I started by converting over to the Java Service loader and after a bit of refactoring I got that working pretty well.  I expect anyone trying to convert an application or service over to it will find plenty of things that should be refactored to make it work well. It was a good experience though even though it was a good amount of work initially.

And then I started the conversion to the Java Platform Module system.  This was pretty difficult to get started and required more work and refactoring.  Some issues may simply be tooling issues in Eclipse or something along those lines.  For my first attempt, I eventually bailed on it and started from scratch again. 

At this point, I did make lots of good progress. I had things pretty much sorted out except for one thing. I had a problem with the Infinispan cache and the module system.  I didn't expect that and I tried all kinds of things to get past the issue.  I eventually ended using the JSR 107 Cache-api to abstract as much as possible from Infinispan specifics.  At this point, I expected it to work but I finally ended up at a particular error.
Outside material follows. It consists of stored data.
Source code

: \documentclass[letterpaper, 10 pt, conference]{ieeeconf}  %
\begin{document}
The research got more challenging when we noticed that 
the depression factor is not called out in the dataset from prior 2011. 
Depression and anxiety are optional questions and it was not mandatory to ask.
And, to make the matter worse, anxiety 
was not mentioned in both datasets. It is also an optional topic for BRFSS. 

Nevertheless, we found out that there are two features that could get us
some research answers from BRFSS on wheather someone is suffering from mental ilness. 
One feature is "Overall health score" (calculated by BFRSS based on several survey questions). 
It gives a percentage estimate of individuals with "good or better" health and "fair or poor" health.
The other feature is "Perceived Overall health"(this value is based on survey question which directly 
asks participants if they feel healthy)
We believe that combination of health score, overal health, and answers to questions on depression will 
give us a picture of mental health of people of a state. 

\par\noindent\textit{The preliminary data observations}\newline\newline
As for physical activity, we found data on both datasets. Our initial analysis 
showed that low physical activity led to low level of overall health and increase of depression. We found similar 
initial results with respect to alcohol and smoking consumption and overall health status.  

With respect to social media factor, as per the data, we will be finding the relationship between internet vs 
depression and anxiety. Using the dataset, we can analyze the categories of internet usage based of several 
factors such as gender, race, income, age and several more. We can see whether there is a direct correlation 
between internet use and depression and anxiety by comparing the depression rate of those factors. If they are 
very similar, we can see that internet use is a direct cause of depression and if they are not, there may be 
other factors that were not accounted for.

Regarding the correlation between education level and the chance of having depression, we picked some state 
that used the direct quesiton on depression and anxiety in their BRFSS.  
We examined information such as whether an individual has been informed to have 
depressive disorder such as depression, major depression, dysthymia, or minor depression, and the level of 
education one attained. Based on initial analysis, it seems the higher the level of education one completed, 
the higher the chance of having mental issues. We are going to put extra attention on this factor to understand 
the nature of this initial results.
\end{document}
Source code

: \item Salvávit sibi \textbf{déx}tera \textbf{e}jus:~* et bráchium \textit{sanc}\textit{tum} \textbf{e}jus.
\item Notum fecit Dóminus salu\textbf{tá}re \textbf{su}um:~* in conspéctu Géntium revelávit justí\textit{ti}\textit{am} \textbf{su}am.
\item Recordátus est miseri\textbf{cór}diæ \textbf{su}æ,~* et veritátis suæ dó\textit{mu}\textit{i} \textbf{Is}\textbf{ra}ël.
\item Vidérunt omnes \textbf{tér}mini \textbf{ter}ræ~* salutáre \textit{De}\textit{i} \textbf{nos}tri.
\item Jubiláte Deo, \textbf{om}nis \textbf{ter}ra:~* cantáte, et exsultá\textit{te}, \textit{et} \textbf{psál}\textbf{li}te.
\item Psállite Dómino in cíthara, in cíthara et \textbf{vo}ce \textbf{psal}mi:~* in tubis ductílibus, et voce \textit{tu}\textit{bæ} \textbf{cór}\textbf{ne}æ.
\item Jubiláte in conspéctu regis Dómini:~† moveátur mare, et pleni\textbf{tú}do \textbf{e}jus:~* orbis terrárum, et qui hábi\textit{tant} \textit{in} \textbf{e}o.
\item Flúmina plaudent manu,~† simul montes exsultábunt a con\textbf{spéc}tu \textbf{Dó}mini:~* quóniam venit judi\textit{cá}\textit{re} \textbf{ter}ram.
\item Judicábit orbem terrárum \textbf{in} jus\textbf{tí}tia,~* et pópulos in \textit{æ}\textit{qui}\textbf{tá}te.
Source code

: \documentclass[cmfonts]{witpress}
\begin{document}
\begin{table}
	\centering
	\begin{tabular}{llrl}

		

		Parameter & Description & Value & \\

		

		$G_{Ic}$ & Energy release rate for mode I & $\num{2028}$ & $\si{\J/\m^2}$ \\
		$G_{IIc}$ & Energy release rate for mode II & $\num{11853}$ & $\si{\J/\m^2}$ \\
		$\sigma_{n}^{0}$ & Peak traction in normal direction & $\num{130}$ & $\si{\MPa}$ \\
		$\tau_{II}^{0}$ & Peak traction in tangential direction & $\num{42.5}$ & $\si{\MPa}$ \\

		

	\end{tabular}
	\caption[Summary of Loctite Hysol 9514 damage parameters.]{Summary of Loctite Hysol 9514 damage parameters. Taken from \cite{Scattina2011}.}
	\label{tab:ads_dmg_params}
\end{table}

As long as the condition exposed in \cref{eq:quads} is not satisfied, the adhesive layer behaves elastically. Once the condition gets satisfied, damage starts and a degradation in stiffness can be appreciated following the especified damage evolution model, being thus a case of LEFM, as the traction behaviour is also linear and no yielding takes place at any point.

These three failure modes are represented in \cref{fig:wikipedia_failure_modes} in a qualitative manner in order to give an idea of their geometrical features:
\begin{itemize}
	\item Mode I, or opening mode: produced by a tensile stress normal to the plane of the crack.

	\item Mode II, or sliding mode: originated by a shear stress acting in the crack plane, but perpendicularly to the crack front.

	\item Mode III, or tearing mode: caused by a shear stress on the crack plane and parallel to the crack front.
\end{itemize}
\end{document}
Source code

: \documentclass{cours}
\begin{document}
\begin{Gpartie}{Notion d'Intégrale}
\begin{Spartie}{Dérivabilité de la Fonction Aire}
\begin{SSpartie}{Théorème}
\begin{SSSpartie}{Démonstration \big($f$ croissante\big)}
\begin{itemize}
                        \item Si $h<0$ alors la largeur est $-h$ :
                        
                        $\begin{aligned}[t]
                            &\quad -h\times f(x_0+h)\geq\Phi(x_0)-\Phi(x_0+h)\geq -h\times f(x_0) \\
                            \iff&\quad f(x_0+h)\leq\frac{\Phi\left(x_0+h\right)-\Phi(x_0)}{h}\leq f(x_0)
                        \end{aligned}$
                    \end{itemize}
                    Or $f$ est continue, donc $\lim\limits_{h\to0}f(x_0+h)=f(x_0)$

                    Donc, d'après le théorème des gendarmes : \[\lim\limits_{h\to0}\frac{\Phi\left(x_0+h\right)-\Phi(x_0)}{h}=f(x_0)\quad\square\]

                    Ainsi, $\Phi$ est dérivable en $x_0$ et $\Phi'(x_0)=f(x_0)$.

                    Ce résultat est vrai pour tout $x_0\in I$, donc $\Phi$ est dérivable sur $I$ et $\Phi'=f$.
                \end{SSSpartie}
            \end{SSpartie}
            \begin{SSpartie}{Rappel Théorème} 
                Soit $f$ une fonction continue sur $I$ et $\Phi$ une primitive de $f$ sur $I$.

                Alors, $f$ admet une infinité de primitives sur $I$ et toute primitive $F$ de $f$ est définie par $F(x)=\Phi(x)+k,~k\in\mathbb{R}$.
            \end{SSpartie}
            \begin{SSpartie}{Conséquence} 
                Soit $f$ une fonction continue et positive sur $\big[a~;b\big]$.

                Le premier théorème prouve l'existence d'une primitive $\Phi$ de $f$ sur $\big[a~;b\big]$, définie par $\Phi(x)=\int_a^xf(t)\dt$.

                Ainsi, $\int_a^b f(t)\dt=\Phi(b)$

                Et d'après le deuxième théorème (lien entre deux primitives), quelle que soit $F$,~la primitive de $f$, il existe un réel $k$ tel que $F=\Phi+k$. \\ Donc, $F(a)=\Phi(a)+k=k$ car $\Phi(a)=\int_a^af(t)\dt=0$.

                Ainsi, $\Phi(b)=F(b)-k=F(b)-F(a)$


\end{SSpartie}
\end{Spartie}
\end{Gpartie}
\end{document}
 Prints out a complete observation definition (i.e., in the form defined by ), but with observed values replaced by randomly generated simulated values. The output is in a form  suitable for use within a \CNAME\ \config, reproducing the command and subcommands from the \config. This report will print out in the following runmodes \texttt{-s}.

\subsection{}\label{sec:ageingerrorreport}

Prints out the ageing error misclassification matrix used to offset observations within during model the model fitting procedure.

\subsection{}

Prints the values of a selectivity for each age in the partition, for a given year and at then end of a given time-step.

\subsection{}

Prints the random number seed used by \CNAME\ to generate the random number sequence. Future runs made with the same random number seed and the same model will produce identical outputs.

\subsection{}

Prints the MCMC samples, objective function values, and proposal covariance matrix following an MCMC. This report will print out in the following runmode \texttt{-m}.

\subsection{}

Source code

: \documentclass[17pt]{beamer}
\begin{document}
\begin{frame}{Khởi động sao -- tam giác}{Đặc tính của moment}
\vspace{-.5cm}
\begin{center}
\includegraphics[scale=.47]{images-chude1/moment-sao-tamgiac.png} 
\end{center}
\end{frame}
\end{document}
The error indicated that there was an Infinispan package name that existed in two different jar files (with different classes) and that isn't supported by the module system.  I thought maybe it was a regression or small oversight - I mean, the module system has been around for some time now.  

I did a search of Infinispan issues for JSR 376, Jigsaw and platform module system but found no issues.  I finally put in an issue and the next day the tech lead closed the issue as a duplicate.  The original issue was reported by that tech lead back in 2019 as a high priority ticket.  If I had searched for "module", I probably would have found it.  Anyways, being that this was known since 2019 and the original ticket mentioned more packages that were split between jars - I am guessing this won't end up fixed anytime soon.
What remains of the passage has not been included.